Work instructions - Below are entries; work out how many of their lines hold "infty", giving only that number.

Information supplied -

··········

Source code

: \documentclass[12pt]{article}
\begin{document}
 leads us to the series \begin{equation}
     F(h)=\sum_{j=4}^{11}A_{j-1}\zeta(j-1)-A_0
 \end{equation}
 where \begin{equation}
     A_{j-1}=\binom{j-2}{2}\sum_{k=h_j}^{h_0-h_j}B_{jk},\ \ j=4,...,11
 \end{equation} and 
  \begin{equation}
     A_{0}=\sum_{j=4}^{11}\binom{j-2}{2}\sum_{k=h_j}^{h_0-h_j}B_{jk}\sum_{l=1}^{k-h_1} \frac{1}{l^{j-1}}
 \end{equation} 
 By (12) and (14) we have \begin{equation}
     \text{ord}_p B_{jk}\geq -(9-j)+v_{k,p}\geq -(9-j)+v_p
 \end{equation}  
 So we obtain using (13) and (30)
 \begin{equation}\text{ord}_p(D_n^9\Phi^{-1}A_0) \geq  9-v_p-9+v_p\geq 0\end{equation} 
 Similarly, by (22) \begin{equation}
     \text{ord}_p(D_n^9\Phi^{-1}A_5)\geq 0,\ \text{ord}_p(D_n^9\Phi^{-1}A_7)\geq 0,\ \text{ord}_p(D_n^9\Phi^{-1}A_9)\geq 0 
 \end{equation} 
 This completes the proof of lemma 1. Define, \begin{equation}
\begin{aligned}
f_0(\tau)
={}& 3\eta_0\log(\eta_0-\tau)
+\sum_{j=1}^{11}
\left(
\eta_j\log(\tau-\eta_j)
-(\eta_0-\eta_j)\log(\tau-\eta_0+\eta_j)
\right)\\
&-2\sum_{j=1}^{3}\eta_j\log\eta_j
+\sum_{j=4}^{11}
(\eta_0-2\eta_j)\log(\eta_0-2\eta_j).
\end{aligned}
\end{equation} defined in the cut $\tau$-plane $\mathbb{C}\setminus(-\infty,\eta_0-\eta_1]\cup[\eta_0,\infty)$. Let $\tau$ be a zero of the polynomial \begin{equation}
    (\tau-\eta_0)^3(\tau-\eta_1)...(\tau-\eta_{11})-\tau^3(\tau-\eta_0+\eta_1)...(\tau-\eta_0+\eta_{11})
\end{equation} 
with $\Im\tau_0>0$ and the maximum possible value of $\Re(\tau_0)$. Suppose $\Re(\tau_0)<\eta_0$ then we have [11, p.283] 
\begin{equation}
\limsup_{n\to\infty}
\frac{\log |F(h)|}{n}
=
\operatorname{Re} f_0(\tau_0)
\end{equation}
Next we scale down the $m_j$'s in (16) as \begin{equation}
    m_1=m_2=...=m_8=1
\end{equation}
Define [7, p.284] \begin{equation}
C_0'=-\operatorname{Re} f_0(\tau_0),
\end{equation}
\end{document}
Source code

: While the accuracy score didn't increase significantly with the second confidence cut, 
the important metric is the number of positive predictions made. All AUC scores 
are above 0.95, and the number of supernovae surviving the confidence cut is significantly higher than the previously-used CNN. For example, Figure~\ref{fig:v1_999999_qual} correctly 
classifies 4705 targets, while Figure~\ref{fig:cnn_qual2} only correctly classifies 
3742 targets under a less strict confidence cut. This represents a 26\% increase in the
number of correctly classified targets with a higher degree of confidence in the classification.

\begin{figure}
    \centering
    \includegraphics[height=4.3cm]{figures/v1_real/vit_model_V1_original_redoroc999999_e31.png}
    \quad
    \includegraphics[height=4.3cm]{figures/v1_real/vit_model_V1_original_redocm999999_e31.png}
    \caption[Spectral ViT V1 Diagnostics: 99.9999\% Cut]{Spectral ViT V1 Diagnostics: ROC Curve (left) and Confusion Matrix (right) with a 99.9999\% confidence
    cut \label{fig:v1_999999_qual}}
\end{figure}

··········

Your response - 2